What to produce: An exact restatement of the data below, with the pictures removed, is the required answer.

Exercise material:
....................

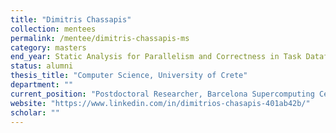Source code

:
 ```yaml
---
title: "Dimitris Chassapis"
collection: mentees
permalink: /mentee/dimitris-chassapis-ms
category: masters
end_year: Static Analysis for Parallelism and Correctness in Task Dataflow Programming Models
status: alumni
thesis_title: "Computer Science, University of Crete"
department: ""
current_position: "Postdoctoral Researcher, Barcelona Supercomputing Center"
website: "https://www.linkedin.com/in/dimitrios-chasapis-401ab42b/"
scholar: ""
---
```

....................

Task answer:
Source code

:
 ```yaml
---
title: "Dimitris Chassapis"
collection: mentees
permalink: /mentee/dimitris-chassapis-ms
category: masters
end_year: Static Analysis for Parallelism and Correctness in Task Dataflow Programming Models
status: alumni
thesis_title: "Computer Science, University of Crete"
department: ""
current_position: "Postdoctoral Researcher, Barcelona Supercomputing Center"
website: "https://www.linkedin.com/in/dimitrios-chasapis-401ab42b/"
scholar: ""
---
```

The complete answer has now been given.